## TASK TO CARRY OUT
Nothing before the line containing "- 页面加载时间 < 2秒" should appear; please restate that line and every later line word for word through the end of the listing.

## PROVIDED ENTRIES
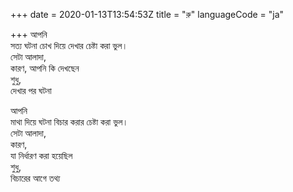 +++
date = 2020-01-13T13:54:53Z
title = "রু"
languageCode = "ja"
 
+++ 
আপনি    
সত্য ঘটনা চোখ দিয়ে দেখার চেষ্টা করা ভুল।   
সেটা আলাদা,   
কারণ, 
আপনি কি দেখছেন   
শুধু,   
দেখার পর ঘটনা   
   
আপনি   
মাথা দিয়ে ঘটনা বিচার করার চেষ্টা করা ভুল।   
সেটা আলাদা,   
কারণ,   
যা নির্ধারণ করা হয়েছিল   
শুধু,   
বিচারের আগে তথ্য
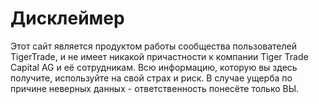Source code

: # Дисклеймер

Этот сайт является продуктом работы сообщества пользователей TigerTrade, и не имеет никакой причастности к компании Tiger Trade Capital AG и её сотрудникам. Всю информацию, которую вы здесь получите, используйте на свой страх и риск. В случае ущерба по причине неверных данных - ответственность понесёте только ВЫ.
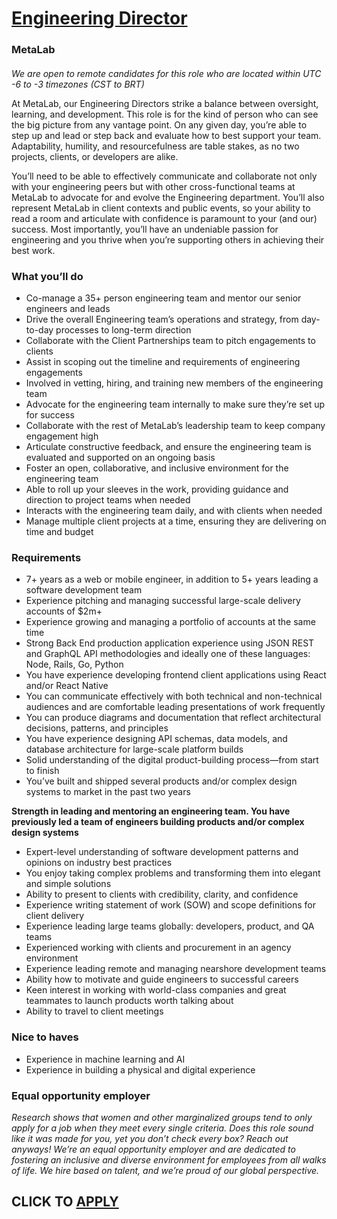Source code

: # [Engineering Director](https://www.remotewlb.com/apply/engineering-director-78297)  
### MetaLab  
####  

_We are open to remote candidates for this role who are located within UTC -6 to -3 timezones (CST to BRT)_

At MetaLab, our Engineering Directors strike a balance between oversight, learning, and development. This role is for the kind of person who can see the big picture from any vantage point. On any given day, you’re able to step up and lead or step back and evaluate how to best support your team. Adaptability, humility, and resourcefulness are table stakes, as no two projects, clients, or developers are alike.

You’ll need to be able to effectively communicate and collaborate not only with your engineering peers but with other cross-functional teams at MetaLab to advocate for and evolve the Engineering department. You’ll also represent MetaLab in client contexts and public events, so your ability to read a room and articulate with confidence is paramount to your (and our) success. Most importantly, you’ll have an undeniable passion for engineering and you thrive when you’re supporting others in achieving their best work.

### What you’ll do

  * Co-manage a 35+ person engineering team and mentor our senior engineers and leads
  * Drive the overall Engineering team’s operations and strategy, from day-to-day processes to long-term direction
  * Collaborate with the Client Partnerships team to pitch engagements to clients
  * Assist in scoping out the timeline and requirements of engineering engagements
  * Involved in vetting, hiring, and training new members of the engineering team
  * Advocate for the engineering team internally to make sure they’re set up for success
  * Collaborate with the rest of MetaLab’s leadership team to keep company engagement high
  * Articulate constructive feedback, and ensure the engineering team is evaluated and supported on an ongoing basis 
  * Foster an open, collaborative, and inclusive environment for the engineering team
  * Able to roll up your sleeves in the work, providing guidance and direction to project teams when needed
  * Interacts with the engineering team daily, and with clients when needed
  * Manage multiple client projects at a time, ensuring they are delivering on time and budget

### Requirements

  * 7+ years as a web or mobile engineer, in addition to 5+ years leading a software development team
  * Experience pitching and managing successful large-scale delivery accounts of $2m+
  * Experience growing and managing a portfolio of accounts at the same time
  * Strong Back End production application experience using JSON REST and GraphQL API methodologies and ideally one of these languages: Node, Rails, Go, Python
  * You have experience developing frontend client applications using React and/or React Native
  * You can communicate effectively with both technical and non-technical audiences and are comfortable leading presentations of work frequently
  * You can produce diagrams and documentation that reflect architectural decisions, patterns, and principles
  * You have experience designing API schemas, data models, and database architecture for large-scale platform builds
  * Solid understanding of the digital product-building process—from start to finish 
  * You’ve built and shipped several products and/or complex design systems to market in the past two years

 **Strength in leading and mentoring an engineering team. You have previously led a team of engineers building products and/or complex design systems**

  * Expert-level understanding of software development patterns and opinions on industry best practices 
  * You enjoy taking complex problems and transforming them into elegant and simple solutions 
  * Ability to present to clients with credibility, clarity, and confidence
  * Experience writing statement of work (SOW) and scope definitions for client delivery
  * Experience leading large teams globally: developers, product, and QA teams
  * Experienced working with clients and procurement in an agency environment
  * Experience leading remote and managing nearshore development teams
  * ​​Ability how to motivate and guide engineers to successful careers
  * Keen interest in working with world-class companies and great teammates to launch products worth talking about
  * Ability to travel to client meetings

### Nice to haves

  * Experience in machine learning and AI
  * Experience in building a physical and digital experience

###  **Equal opportunity employer**

 _Research shows that women and other marginalized groups tend to only apply for a job when they meet every single criteria. Does this role sound like it was made for you, yet you don’t check every box? Reach out anyways! We’re an equal opportunity employer and are dedicated to fostering an inclusive and diverse environment for employees from all walks of life. We hire based on talent, and we’re proud of our global perspective._

  
## CLICK TO [APPLY](https://www.remotewlb.com/apply/engineering-director-78297)

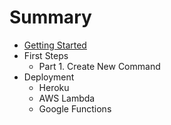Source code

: # Summary

* [Getting Started](README.md)
* First Steps
   * Part 1. Create New Command
* Deployment
   * Heroku
   * AWS Lambda
   * Google Functions

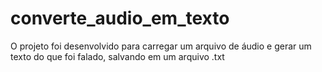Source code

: # converte_audio_em_texto
O projeto foi desenvolvido para carregar um arquivo de áudio e gerar um texto do que foi falado, salvando em um arquivo .txt 
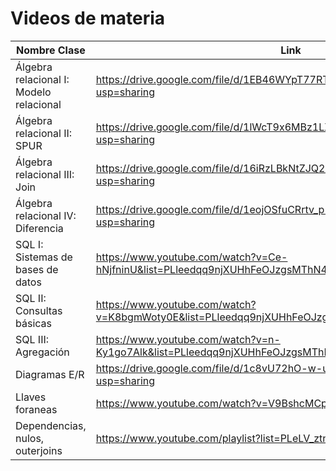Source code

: # Videos de materia

| Nombre Clase |  Link |
|--------------|------|
| Álgebra relacional I: Modelo relacional | https://drive.google.com/file/d/1EB46WYpT77RT88cctCE2BlqSmwFlVZ4h/view?usp=sharing |
| Álgebra relacional II: SPUR         | https://drive.google.com/file/d/1lWcT9x6MBz1LXm7cxDCbu1d4PEHAZDs9/view?usp=sharing |
| Álgebra relacional III: Join         | https://drive.google.com/file/d/16iRzLBkNtZJQ2ktnhOqVPFt-a1xFd5b_/view?usp=sharing |
| Álgebra relacional IV: Diferencia         | https://drive.google.com/file/d/1eojOSfuCRrtv_p-KwUAUQaUHWswt6oTH/view?usp=sharing |
| SQL I: Sistemas de bases de datos | https://www.youtube.com/watch?v=Ce-hNjfninU&list=PLleedqq9njXUHhFeOJzgsMThN4bzKtl8c | 
| SQL II: Consultas básicas | https://www.youtube.com/watch?v=K8bgmWoty0E&list=PLleedqq9njXUHhFeOJzgsMThN4bzKtl8c&index=2 | 
| SQL III: Agregación | https://www.youtube.com/watch?v=n-Ky1go7Alk&list=PLleedqq9njXUHhFeOJzgsMThN4bzKtl8c&index=3 | 
| Diagramas E/R | https://drive.google.com/file/d/1c8vU72hO-w-uZUDxuMsqzj_D0tj6gNHX/view?usp=sharing | 
| Llaves foraneas | https://www.youtube.com/watch?v=V9BshcMCpVQ | 
| Dependencias, nulos, outerjoins | https://www.youtube.com/playlist?list=PLeLV_ztnnBSgXrf-mX_YO5hCqpxYVDx05 |

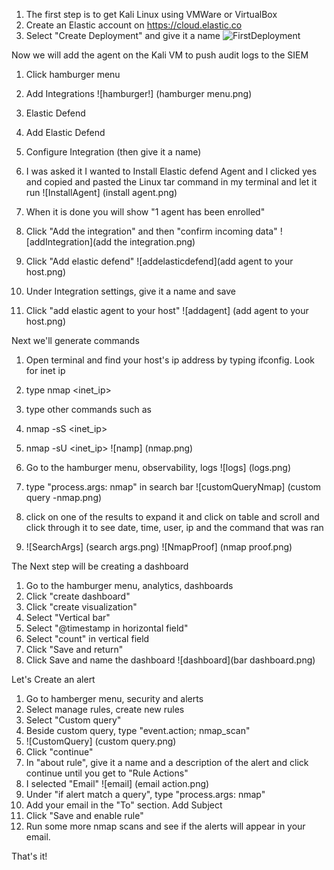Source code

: 1. The first step is to get Kali Linux using VMWare or VirtualBox
2. Create an Elastic account on https://cloud.elastic.co
3. Select "Create Deployment" and give it a name
   ![FirstDeployment](deployment.png)

Now we will add the agent on the Kali VM to push audit logs to the SIEM
1. Click hamburger menu
2. Add Integrations
   ![hamburger!] (hamburger menu.png)
3. Elastic Defend
4. Add Elastic Defend
5.  Configure Integration (then give it a name)
6.  I was asked it I wanted to Install Elastic defend Agent and I clicked yes and copied and pasted the Linux tar command in my terminal and let it run 
   ![InstallAgent] (install agent.png)
7.  When it is done you will show "1 agent has been enrolled"
8.  Click "Add the integration" and then "confirm incoming data"
    ![addIntegration](add the integration.png)
9.  Click "Add elastic defend"
    ![addelasticdefend](add agent to your host.png)
   
10. Under Integration settings, give it a name and save
11. Click "add elastic agent to your host"
   ![addagent] (add agent to your host.png)

Next we'll generate commands
1.  Open terminal and find your host's ip address by typing ifconfig. Look for inet ip
2.  type nmap <inet_ip>
3.  type other commands such as
4.  nmap -sS <inet_ip>
5.  nmap -sU <inet_ip>
   ![namp] (nmap.png)

6.  Go to the hamburger menu, observability, logs
   ![logs] (logs.png)
7.  type "process.args: nmap" in search bar
   ![customQueryNmap] (custom query -nmap.png)
8.  click on one of the results to expand it and click on table and scroll and click through it to see date, time, user, ip and the command that was ran
9. ![SearchArgs] (search args.png)
   ![NmapProof] (nmap proof.png)


The Next step will be creating a dashboard
1.  Go to the hamburger menu, analytics, dashboards
2.  Click "create dashboard"
3.  Click "create visualization"
4.  Select "Vertical bar"
5.  Select "@timestamp in horizontal field"
6.  Select "count" in vertical field
7.  Click "Save and return"
8.  Click Save and name the dashboard
    ![dashboard](bar dashboard.png)
    
Let's Create an alert
1.   Go to hamberger menu, security and alerts
2.   Select manage rules, create new rules
3.   Select "Custom query"
4.   Beside custom query, type "event.action; nmap_scan"
5. ![CustomQuery] (custom query.png)
6.   Click "continue"
7.   In "about rule", give it a name and a description of the alert and click continue until you get to "Rule Actions"
8.   I selected "Email"
   ![email] (email action.png)
9.   Under "if alert match a query", type "process.args: nmap"
10.  Add your email in the "To" section. Add Subject
11.  Click "Save and enable rule"
12.  Run some more nmap scans and see if the alerts will appear in your email.
    
That's it!
    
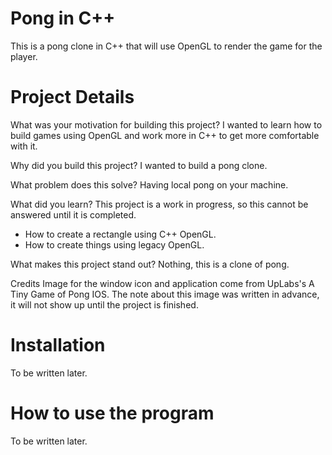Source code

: # Pong in C++

This is a pong clone in C++ that will use OpenGL to render the game for the player. 

# Project Details
What was your motivation for building this project?
I wanted to learn how to build games using OpenGL and work more in C++ to get more comfortable with it.

Why did you build this project?
I wanted to build a pong clone.

What problem does this solve?
Having local pong on your machine.

What did you learn?
This project is a work in progress, so this cannot be answered until it is completed.
- How to create a rectangle using C++ OpenGL.
- How to create things using legacy OpenGL.

What makes this project stand out?
Nothing, this is a clone of pong.

Credits
Image for the window icon and application come from UpLabs's A Tiny Game of Pong IOS. The note about this image was written in advance, it will not show up until the project is finished.
# Installation
To be written later.

# How to use the program
To be written later.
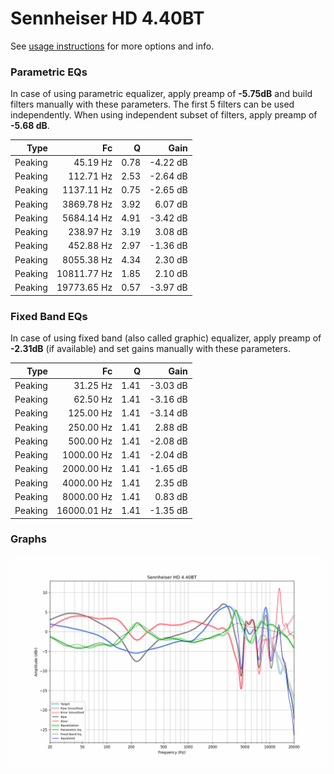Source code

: # Sennheiser HD 4.40BT
See [usage instructions](https://github.com/jaakkopasanen/AutoEq#usage) for more options and info.

### Parametric EQs
In case of using parametric equalizer, apply preamp of **-5.75dB** and build filters manually
with these parameters. The first 5 filters can be used independently.
When using independent subset of filters, apply preamp of **-5.68 dB**.

| Type    | Fc          |    Q | Gain     |
|--------:|------------:|-----:|---------:|
| Peaking | 45.19 Hz    | 0.78 | -4.22 dB |
| Peaking | 112.71 Hz   | 2.53 | -2.64 dB |
| Peaking | 1137.11 Hz  | 0.75 | -2.65 dB |
| Peaking | 3869.78 Hz  | 3.92 | 6.07 dB  |
| Peaking | 5684.14 Hz  | 4.91 | -3.42 dB |
| Peaking | 238.97 Hz   | 3.19 | 3.08 dB  |
| Peaking | 452.88 Hz   | 2.97 | -1.36 dB |
| Peaking | 8055.38 Hz  | 4.34 | 2.30 dB  |
| Peaking | 10811.77 Hz | 1.85 | 2.10 dB  |
| Peaking | 19773.65 Hz | 0.57 | -3.97 dB |

### Fixed Band EQs
In case of using fixed band (also called graphic) equalizer, apply preamp of **-2.31dB**
(if available) and set gains manually with these parameters.

| Type    | Fc          |    Q | Gain     |
|--------:|------------:|-----:|---------:|
| Peaking | 31.25 Hz    | 1.41 | -3.03 dB |
| Peaking | 62.50 Hz    | 1.41 | -3.16 dB |
| Peaking | 125.00 Hz   | 1.41 | -3.14 dB |
| Peaking | 250.00 Hz   | 1.41 | 2.88 dB  |
| Peaking | 500.00 Hz   | 1.41 | -2.08 dB |
| Peaking | 1000.00 Hz  | 1.41 | -2.04 dB |
| Peaking | 2000.00 Hz  | 1.41 | -1.65 dB |
| Peaking | 4000.00 Hz  | 1.41 | 2.35 dB  |
| Peaking | 8000.00 Hz  | 1.41 | 0.83 dB  |
| Peaking | 16000.01 Hz | 1.41 | -1.35 dB |

### Graphs
![](./Sennheiser%20HD%204.40BT.png)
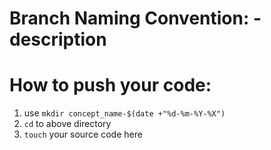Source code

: # Branch Naming Convention: <concept>-description
# How to push your code: 
  1. use `mkdir concept_name-$(date +"%d-%m-%Y-%X")`
  2. `cd` to above directory
  3. `touch` your source code here

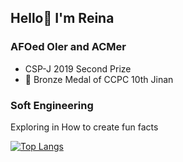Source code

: ## Hello👋 I'm Reina
### AFOed OIer and ACMer
- CSP-J 2019 Second Prize
- 🥉 Bronze Medal of CCPC 10th Jinan

### Soft Engineering
Exploring in How to create fun facts

[![Top Langs](https://github-readme-stats.vercel.app/api/top-langs/?username=Ri-Nai&layout=donut&theme=dark)](https://github.com/anuraghazra/github-readme-stats)



<!--![Anurag's GitHub stats](https://github-readme-stats.vercel.app/api?username=Ri-Nai&hide=contribs,prs)
-->
<!--
**Ri-Nai/Ri-Nai** is a ✨ _special_ ✨ repository because its `README.md` (this file) appears on your GitHub profile.

Here are some ideas to get you started:

- 🔭 I’m currently working on ...
- 🌱 I’m currently learning ...
- 👯 I’m looking to collaborate on ...
- 🤔 I’m looking for help with ...
- 💬 Ask me about ...
- 📫 How to reach me: ...
- 😄 Pronouns: ...
- ⚡ Fun fact: ...
-->
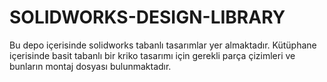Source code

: # SOLIDWORKS-DESIGN-LIBRARY
Bu depo içerisinde solidworks tabanlı tasarımlar yer almaktadır.
Kütüphane içerisinde  basit tabanlı bir kriko tasarımı için gerekli parça çizimleri ve bunların montaj dosyası bulunmaktadır.
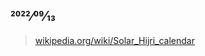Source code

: ## 2022⁄09⁄13

> [wikipedia.org/wiki/Solar_Hijri_calendar](https://en.wikipedia.org/wiki/Solar_Hijri_calendar)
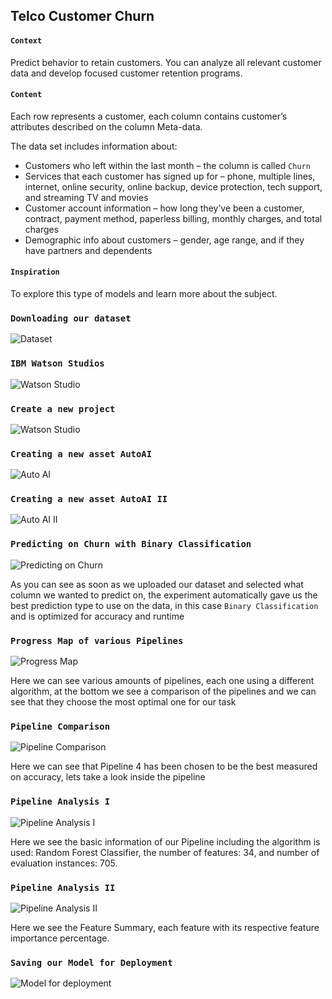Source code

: ## Telco Customer Churn

#### `Context`

Predict behavior to retain customers. You can analyze all relevant customer data and develop focused customer retention programs. 

#### `Content`

Each row represents a customer, each column contains customer’s attributes described on the column Meta-data.

The data set includes information about:

- Customers who left within the last month – the column is called `Churn`
- Services that each customer has signed up for – phone, multiple lines, internet, online security, online backup, device protection, tech support, and streaming TV and movies
- Customer account information – how long they’ve been a customer, contract, payment method, paperless billing, monthly charges, and total charges
- Demographic info about customers – gender, age range, and if they have partners and dependents

#### `Inspiration`

To explore this type of models and learn more about the subject.


### `Downloading our dataset`

![Dataset](env/ReadMePhotos/DatasetDownload.png)

### `IBM Watson Studios`

![Watson Studio](env/ReadMePhotos/IBMWatsonStudiosCreateProject.png)


### `Create a new project`
![Watson Studio](env/ReadMePhotos/NewProject.png)

### `Creating a new asset AutoAI`
![Auto AI](env/ReadMePhotos/NewAssetAutoAI.png)


### `Creating a new asset AutoAI II`
![Auto AI II](env/ReadMePhotos/CreatingOurAutoAIAsset.png)


### `Predicting on Churn with Binary Classification`
![Predicting on Churn](env/ReadMePhotos/BinaryClasssification.png)

As you can see as soon as we uploaded our dataset and selected what column 
we wanted to predict on, the experiment automatically gave us the best
prediction type to use on the data, in this case `Binary Classification`
and is optimized for accuracy and runtime

### `Progress Map of various Pipelines`
![Progress Map](env/ReadMePhotos/ProgressMap.png)

Here we can see various amounts of pipelines, each one using a different algorithm,
at the bottom we see a comparison of the pipelines and we can see that they choose the most optimal one for our task

### `Pipeline Comparison`
![Pipeline Comparison](env/ReadMePhotos/Pipelines.png)

Here we can see that Pipeline 4 has been chosen to be the best measured on accuracy,
lets take a look inside the pipeline

### `Pipeline Analysis I`
![Pipeline Analysis I](env/ReadMePhotos/PipelineAnalysis1.png)

Here we see the basic information of our Pipeline including
the algorithm is used: Random Forest Classifier, the number
of features: 34, and number of evaluation instances: 705.


### `Pipeline Analysis II`
![Pipeline Analysis II](env/ReadMePhotos/PipelineAnalysis2.png)

Here we see the Feature Summary, each feature with its respective feature importance percentage.


### `Saving our Model for Deployment`
![Model for deployment](env/ReadMePhotos/SaveModel.png)













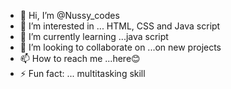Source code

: - 👋 Hi, I’m @Nussy_codes
- 👀 I’m interested in ...  HTML, CSS and Java script
- 🌱 I’m currently learning ...java script
- 💞️ I’m looking to collaborate on ...on new projects 
- 📫 How to reach me ...here😊
- ⚡ Fun fact: ... multitasking skill

<!---
Nussy-creates/Nussy-creates is a ✨ special ✨ repository because its `README.md` (this file) appears on your GitHub profile.
You can click the Preview link to take a look at your changes.
--->
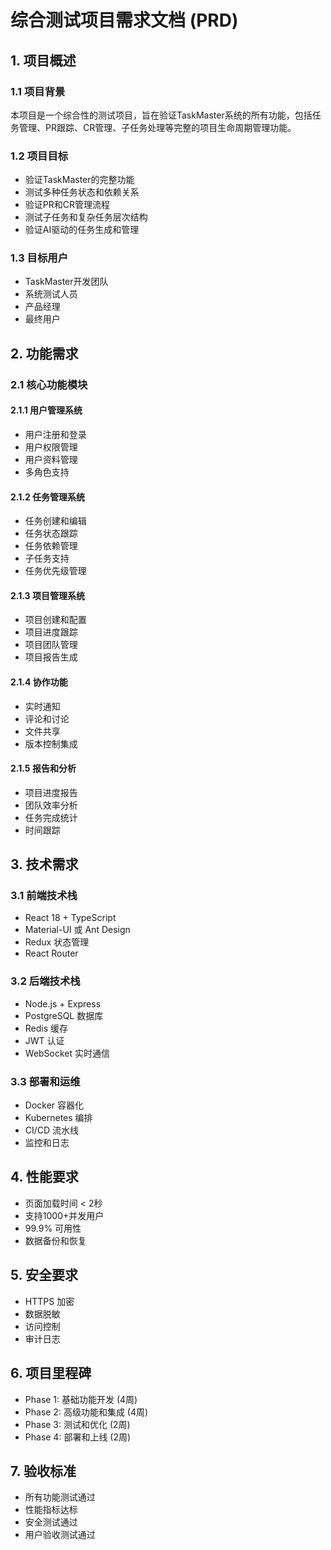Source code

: # 综合测试项目需求文档 (PRD)

## 1. 项目概述

### 1.1 项目背景
本项目是一个综合性的测试项目，旨在验证TaskMaster系统的所有功能，包括任务管理、PR跟踪、CR管理、子任务处理等完整的项目生命周期管理功能。

### 1.2 项目目标
- 验证TaskMaster的完整功能
- 测试多种任务状态和依赖关系
- 验证PR和CR管理流程
- 测试子任务和复杂任务层次结构
- 验证AI驱动的任务生成和管理

### 1.3 目标用户
- TaskMaster开发团队
- 系统测试人员
- 产品经理
- 最终用户

## 2. 功能需求

### 2.1 核心功能模块

#### 2.1.1 用户管理系统
- 用户注册和登录
- 用户权限管理
- 用户资料管理
- 多角色支持

#### 2.1.2 任务管理系统
- 任务创建和编辑
- 任务状态跟踪
- 任务依赖管理
- 子任务支持
- 任务优先级管理

#### 2.1.3 项目管理系统
- 项目创建和配置
- 项目进度跟踪
- 项目团队管理
- 项目报告生成

#### 2.1.4 协作功能
- 实时通知
- 评论和讨论
- 文件共享
- 版本控制集成

#### 2.1.5 报告和分析
- 项目进度报告
- 团队效率分析
- 任务完成统计
- 时间跟踪

## 3. 技术需求

### 3.1 前端技术栈
- React 18 + TypeScript
- Material-UI 或 Ant Design
- Redux 状态管理
- React Router

### 3.2 后端技术栈
- Node.js + Express
- PostgreSQL 数据库
- Redis 缓存
- JWT 认证
- WebSocket 实时通信

### 3.3 部署和运维
- Docker 容器化
- Kubernetes 编排
- CI/CD 流水线
- 监控和日志

## 4. 性能要求
- 页面加载时间 < 2秒
- 支持1000+并发用户
- 99.9% 可用性
- 数据备份和恢复

## 5. 安全要求
- HTTPS 加密
- 数据脱敏
- 访问控制
- 审计日志

## 6. 项目里程碑
- Phase 1: 基础功能开发 (4周)
- Phase 2: 高级功能和集成 (4周)
- Phase 3: 测试和优化 (2周)
- Phase 4: 部署和上线 (2周)

## 7. 验收标准
- 所有功能测试通过
- 性能指标达标
- 安全测试通过
- 用户验收测试通过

## YOUR SOLUTION
- 页面加载时间 < 2秒
- 支持1000+并发用户
- 99.9% 可用性
- 数据备份和恢复

## 5. 安全要求
- HTTPS 加密
- 数据脱敏
- 访问控制
- 审计日志

## 6. 项目里程碑
- Phase 1: 基础功能开发 (4周)
- Phase 2: 高级功能和集成 (4周)
- Phase 3: 测试和优化 (2周)
- Phase 4: 部署和上线 (2周)

## 7. 验收标准
- 所有功能测试通过
- 性能指标达标
- 安全测试通过
- 用户验收测试通过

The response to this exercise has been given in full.